2012-07-13 / Community

Organizers say festival brings neighbors together

By Jack Flagler
Staff Writer

Sarah Goodwin sees many of the same people every day on her morning run through the Willard Square neighborhood in South Portland.

Goodwin, who lives on Cottage Road, said she can’t stop to shake someone’s hand on her run, but she wanted to find a way to get to know her community better, so she volunteered to be the chairman of the committee to set up this year’s second annual WillardFest.

WillardFest will take place on Saturday, July 14 in Willard Square.

Local vendors such as Scratch Bakery, One Fifty Ate and Willard Scoops will offer festival-goers food, and the festival will include live music and various events, such as a sand castle contest, a children’s parade and a police K-9 demo.

The full WillardFest schedule can be seen on the festival’s website at Willardfest.org or on the Sentry’s Facebook page.

“Our goal this year is really to encourage everyone of all ages to come out,” Goodwin said. “The committee has held events earlier this summer to let members of the community know about the festival and to raise funds to support it.”

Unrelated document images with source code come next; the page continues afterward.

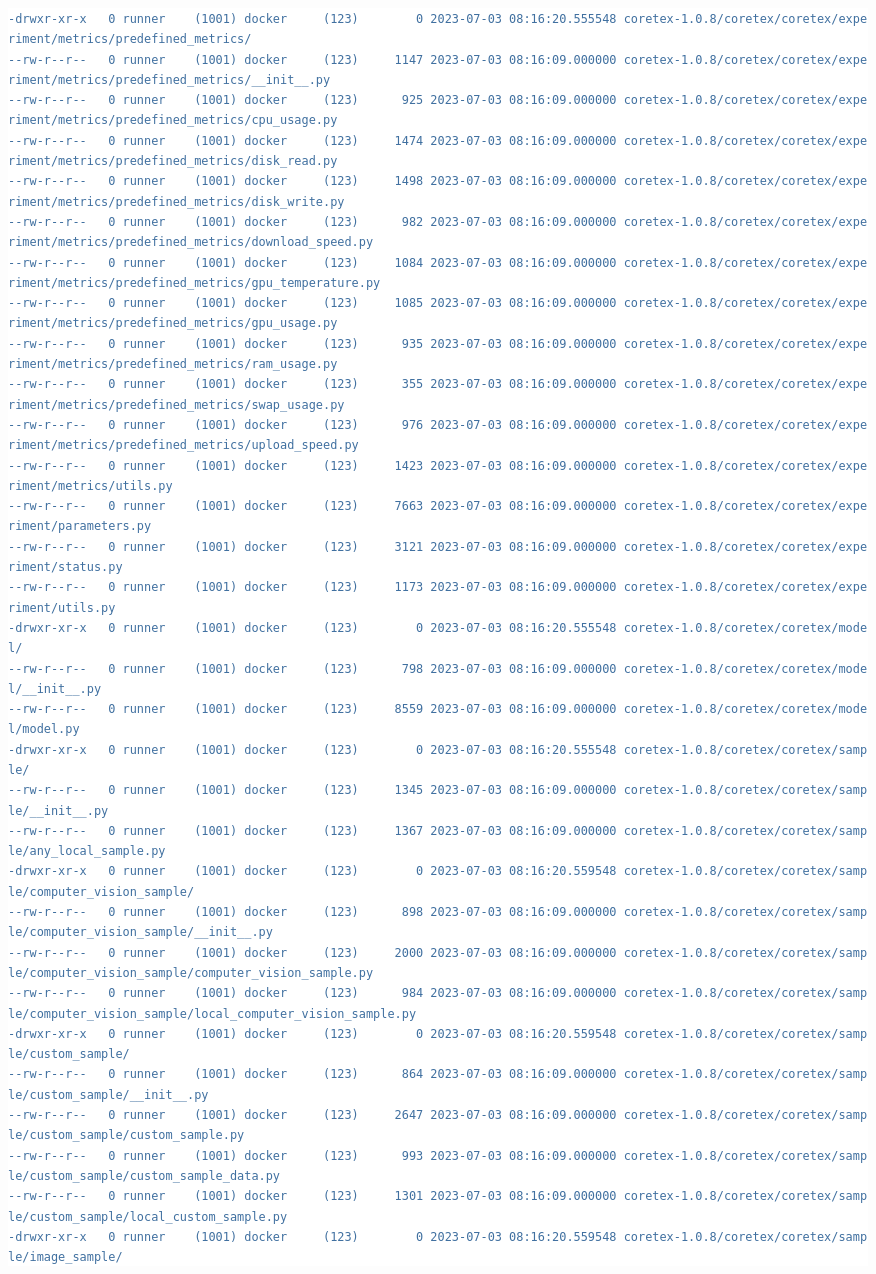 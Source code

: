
 ```diff
-drwxr-xr-x   0 runner    (1001) docker     (123)        0 2023-07-03 08:16:20.555548 coretex-1.0.8/coretex/coretex/experiment/metrics/predefined_metrics/
--rw-r--r--   0 runner    (1001) docker     (123)     1147 2023-07-03 08:16:09.000000 coretex-1.0.8/coretex/coretex/experiment/metrics/predefined_metrics/__init__.py
--rw-r--r--   0 runner    (1001) docker     (123)      925 2023-07-03 08:16:09.000000 coretex-1.0.8/coretex/coretex/experiment/metrics/predefined_metrics/cpu_usage.py
--rw-r--r--   0 runner    (1001) docker     (123)     1474 2023-07-03 08:16:09.000000 coretex-1.0.8/coretex/coretex/experiment/metrics/predefined_metrics/disk_read.py
--rw-r--r--   0 runner    (1001) docker     (123)     1498 2023-07-03 08:16:09.000000 coretex-1.0.8/coretex/coretex/experiment/metrics/predefined_metrics/disk_write.py
--rw-r--r--   0 runner    (1001) docker     (123)      982 2023-07-03 08:16:09.000000 coretex-1.0.8/coretex/coretex/experiment/metrics/predefined_metrics/download_speed.py
--rw-r--r--   0 runner    (1001) docker     (123)     1084 2023-07-03 08:16:09.000000 coretex-1.0.8/coretex/coretex/experiment/metrics/predefined_metrics/gpu_temperature.py
--rw-r--r--   0 runner    (1001) docker     (123)     1085 2023-07-03 08:16:09.000000 coretex-1.0.8/coretex/coretex/experiment/metrics/predefined_metrics/gpu_usage.py
--rw-r--r--   0 runner    (1001) docker     (123)      935 2023-07-03 08:16:09.000000 coretex-1.0.8/coretex/coretex/experiment/metrics/predefined_metrics/ram_usage.py
--rw-r--r--   0 runner    (1001) docker     (123)      355 2023-07-03 08:16:09.000000 coretex-1.0.8/coretex/coretex/experiment/metrics/predefined_metrics/swap_usage.py
--rw-r--r--   0 runner    (1001) docker     (123)      976 2023-07-03 08:16:09.000000 coretex-1.0.8/coretex/coretex/experiment/metrics/predefined_metrics/upload_speed.py
--rw-r--r--   0 runner    (1001) docker     (123)     1423 2023-07-03 08:16:09.000000 coretex-1.0.8/coretex/coretex/experiment/metrics/utils.py
--rw-r--r--   0 runner    (1001) docker     (123)     7663 2023-07-03 08:16:09.000000 coretex-1.0.8/coretex/coretex/experiment/parameters.py
--rw-r--r--   0 runner    (1001) docker     (123)     3121 2023-07-03 08:16:09.000000 coretex-1.0.8/coretex/coretex/experiment/status.py
--rw-r--r--   0 runner    (1001) docker     (123)     1173 2023-07-03 08:16:09.000000 coretex-1.0.8/coretex/coretex/experiment/utils.py
-drwxr-xr-x   0 runner    (1001) docker     (123)        0 2023-07-03 08:16:20.555548 coretex-1.0.8/coretex/coretex/model/
--rw-r--r--   0 runner    (1001) docker     (123)      798 2023-07-03 08:16:09.000000 coretex-1.0.8/coretex/coretex/model/__init__.py
--rw-r--r--   0 runner    (1001) docker     (123)     8559 2023-07-03 08:16:09.000000 coretex-1.0.8/coretex/coretex/model/model.py
-drwxr-xr-x   0 runner    (1001) docker     (123)        0 2023-07-03 08:16:20.555548 coretex-1.0.8/coretex/coretex/sample/
--rw-r--r--   0 runner    (1001) docker     (123)     1345 2023-07-03 08:16:09.000000 coretex-1.0.8/coretex/coretex/sample/__init__.py
--rw-r--r--   0 runner    (1001) docker     (123)     1367 2023-07-03 08:16:09.000000 coretex-1.0.8/coretex/coretex/sample/any_local_sample.py
-drwxr-xr-x   0 runner    (1001) docker     (123)        0 2023-07-03 08:16:20.559548 coretex-1.0.8/coretex/coretex/sample/computer_vision_sample/
--rw-r--r--   0 runner    (1001) docker     (123)      898 2023-07-03 08:16:09.000000 coretex-1.0.8/coretex/coretex/sample/computer_vision_sample/__init__.py
--rw-r--r--   0 runner    (1001) docker     (123)     2000 2023-07-03 08:16:09.000000 coretex-1.0.8/coretex/coretex/sample/computer_vision_sample/computer_vision_sample.py
--rw-r--r--   0 runner    (1001) docker     (123)      984 2023-07-03 08:16:09.000000 coretex-1.0.8/coretex/coretex/sample/computer_vision_sample/local_computer_vision_sample.py
-drwxr-xr-x   0 runner    (1001) docker     (123)        0 2023-07-03 08:16:20.559548 coretex-1.0.8/coretex/coretex/sample/custom_sample/
--rw-r--r--   0 runner    (1001) docker     (123)      864 2023-07-03 08:16:09.000000 coretex-1.0.8/coretex/coretex/sample/custom_sample/__init__.py
--rw-r--r--   0 runner    (1001) docker     (123)     2647 2023-07-03 08:16:09.000000 coretex-1.0.8/coretex/coretex/sample/custom_sample/custom_sample.py
--rw-r--r--   0 runner    (1001) docker     (123)      993 2023-07-03 08:16:09.000000 coretex-1.0.8/coretex/coretex/sample/custom_sample/custom_sample_data.py
--rw-r--r--   0 runner    (1001) docker     (123)     1301 2023-07-03 08:16:09.000000 coretex-1.0.8/coretex/coretex/sample/custom_sample/local_custom_sample.py
-drwxr-xr-x   0 runner    (1001) docker     (123)        0 2023-07-03 08:16:20.559548 coretex-1.0.8/coretex/coretex/sample/image_sample/
```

Kim Campbell, children’s librarian at the South Portland Public Library, said the library will offer a story time at WillardFest for the second consecutive year. In keeping with the library’s “Dream PIG” summer theme, she and librarian Natalie Williams will tell stories from author Mo Willems’ popular “Elephant and Piggie” series on a lawn along Preble Street that was offered by a local resident.

The square will be closed to traffic Saturday afternoon. Goodwin said parking will be limited, so she suggested walking or biking for anyone who is able. The city bus will also offer a free return ride for anyone who uses the service to go to the festival.

“It’s a good community event,” said Jessica Hanscombe, licensing administrator in the South Portland city clerk’s office. Hanscombe said she spoke often with Goodwin to help organize the necessary permits and paperwork for the festival.

“It started out last year as a neighborhood block party, but it encompasses so much more. They’re doing a lot of different things that highlight that area of town. Not everyone in South Portland knows that area,” Hanscombe said.

Musical guests at the festival include returning performer Britta Pejic, comedian William Dufris, and Saint Monday, a funkinspired rock group composed of recent South Portland High School graduates.

Izaak Onos, drummer for Saint Monday, said the band has played at music venues in Portland such as the Asylum and the Big Easy, but WillardFest will be the band’s first outdoor show. He hopes their performance can help members appeal to a wider audience.

“Most of the people (at WillardFest) will have never heard of us before. I think that factor will be kind of cool; the shows we’ve gone to, people have known about us. This one will be a blank slate. It will be interesting to see what the response from all that is. It’s never happened before.”

In the event of rain, WillardFest will be held on Sunday, July 17. But as of Wednesday, July 11, forecasters were calling for sun and temperatures in the 80s.

Goodwin, a wedding planner and event designer, hopes this year’s WillardFest can build on the success of last year’s event and celebrate the area.

“This community has a wide variety of age groups. You have people who have lived here all their lives. You have people with a really strong love for their community,” Goodwin said.

“The fact one community can serve such a diverse group of individuals really says something.”